┌─ MATERIAL TO PROCESS

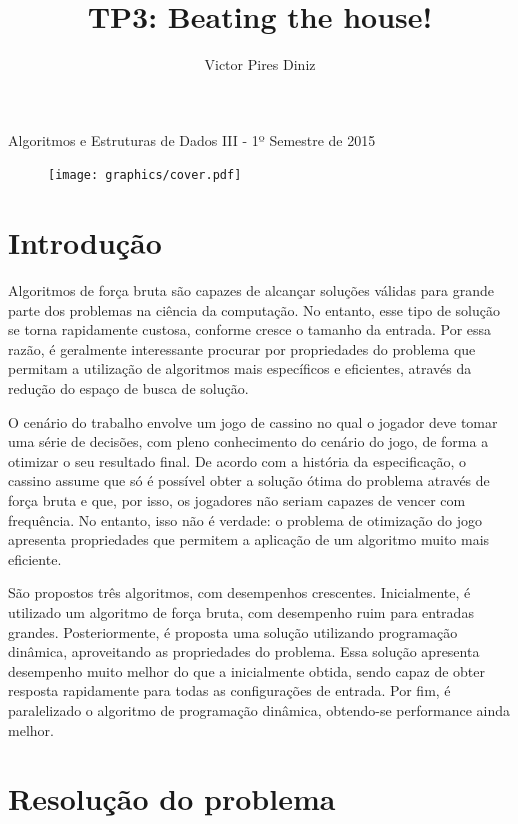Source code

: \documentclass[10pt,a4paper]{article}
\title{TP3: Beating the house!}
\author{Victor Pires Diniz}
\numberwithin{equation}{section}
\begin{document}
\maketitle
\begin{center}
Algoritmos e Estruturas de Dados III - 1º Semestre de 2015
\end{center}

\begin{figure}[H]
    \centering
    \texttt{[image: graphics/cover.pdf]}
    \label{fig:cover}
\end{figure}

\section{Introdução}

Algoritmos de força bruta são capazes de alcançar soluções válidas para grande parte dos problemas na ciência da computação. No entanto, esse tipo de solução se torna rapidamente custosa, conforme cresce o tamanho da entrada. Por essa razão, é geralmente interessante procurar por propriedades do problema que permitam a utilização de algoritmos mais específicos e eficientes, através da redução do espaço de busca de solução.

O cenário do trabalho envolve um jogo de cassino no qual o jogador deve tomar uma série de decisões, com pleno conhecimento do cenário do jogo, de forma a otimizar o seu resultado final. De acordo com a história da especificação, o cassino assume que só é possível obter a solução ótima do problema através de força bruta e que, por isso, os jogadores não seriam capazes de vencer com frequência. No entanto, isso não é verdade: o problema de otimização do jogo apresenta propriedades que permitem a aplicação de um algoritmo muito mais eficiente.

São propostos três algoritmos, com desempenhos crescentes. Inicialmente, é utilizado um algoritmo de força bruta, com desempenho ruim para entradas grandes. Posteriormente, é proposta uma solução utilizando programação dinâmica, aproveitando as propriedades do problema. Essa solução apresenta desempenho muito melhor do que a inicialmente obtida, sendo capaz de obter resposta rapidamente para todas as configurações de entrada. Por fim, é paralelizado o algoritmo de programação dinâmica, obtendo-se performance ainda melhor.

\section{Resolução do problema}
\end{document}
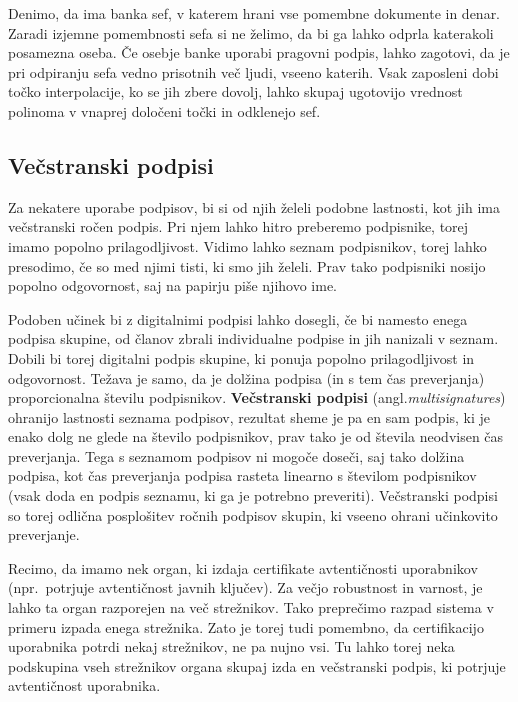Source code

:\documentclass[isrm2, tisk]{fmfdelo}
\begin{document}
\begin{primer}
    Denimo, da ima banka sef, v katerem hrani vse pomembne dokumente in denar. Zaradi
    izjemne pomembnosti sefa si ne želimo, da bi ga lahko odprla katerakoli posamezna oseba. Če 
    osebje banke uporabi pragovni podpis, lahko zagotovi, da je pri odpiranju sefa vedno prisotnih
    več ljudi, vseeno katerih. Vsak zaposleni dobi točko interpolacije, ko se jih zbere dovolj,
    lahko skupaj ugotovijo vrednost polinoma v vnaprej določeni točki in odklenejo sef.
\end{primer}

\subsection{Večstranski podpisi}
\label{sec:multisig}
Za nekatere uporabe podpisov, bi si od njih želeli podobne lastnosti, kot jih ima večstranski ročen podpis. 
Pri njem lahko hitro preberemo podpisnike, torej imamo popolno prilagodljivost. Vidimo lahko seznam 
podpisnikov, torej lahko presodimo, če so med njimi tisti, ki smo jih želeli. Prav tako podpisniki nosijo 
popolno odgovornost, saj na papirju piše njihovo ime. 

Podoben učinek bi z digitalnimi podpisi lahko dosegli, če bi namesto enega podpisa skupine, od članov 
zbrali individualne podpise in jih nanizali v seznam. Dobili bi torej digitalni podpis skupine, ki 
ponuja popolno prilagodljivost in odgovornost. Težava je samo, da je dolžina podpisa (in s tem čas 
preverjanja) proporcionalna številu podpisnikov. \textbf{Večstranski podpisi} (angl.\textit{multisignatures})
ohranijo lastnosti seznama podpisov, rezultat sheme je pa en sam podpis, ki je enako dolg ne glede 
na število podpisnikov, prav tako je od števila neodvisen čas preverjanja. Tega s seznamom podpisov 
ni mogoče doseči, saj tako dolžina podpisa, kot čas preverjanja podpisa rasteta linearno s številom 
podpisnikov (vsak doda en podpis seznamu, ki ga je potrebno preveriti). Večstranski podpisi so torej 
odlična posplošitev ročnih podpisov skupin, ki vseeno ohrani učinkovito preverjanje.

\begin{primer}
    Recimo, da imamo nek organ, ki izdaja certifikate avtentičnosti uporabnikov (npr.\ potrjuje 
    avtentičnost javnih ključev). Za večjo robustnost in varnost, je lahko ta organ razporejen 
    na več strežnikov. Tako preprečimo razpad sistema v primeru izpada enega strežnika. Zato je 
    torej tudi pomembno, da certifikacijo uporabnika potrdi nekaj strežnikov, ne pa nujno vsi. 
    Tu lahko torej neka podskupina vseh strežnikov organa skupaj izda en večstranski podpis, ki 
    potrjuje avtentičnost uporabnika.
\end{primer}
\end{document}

└─

_TASK TO CARRY OUT_
For this exercise, find all lines in the records containing the word "lahko" and copy them.

_RESULT_
    izjemne pomembnosti sefa si ne želimo, da bi ga lahko odprla katerakoli posamezna oseba. Če 
    osebje banke uporabi pragovni podpis, lahko zagotovi, da je pri odpiranju sefa vedno prisotnih
    lahko skupaj ugotovijo vrednost polinoma v vnaprej določeni točki in odklenejo sef.
Pri njem lahko hitro preberemo podpisnike, torej imamo popolno prilagodljivost. Vidimo lahko seznam 
podpisnikov, torej lahko presodimo, če so med njimi tisti, ki smo jih želeli. Prav tako podpisniki nosijo 
Podoben učinek bi z digitalnimi podpisi lahko dosegli, če bi namesto enega podpisa skupine, od članov 
    avtentičnost javnih ključev). Za večjo robustnost in varnost, je lahko ta organ razporejen 
    Tu lahko torej neka podskupina vseh strežnikov organa skupaj izda en večstranski podpis, ki 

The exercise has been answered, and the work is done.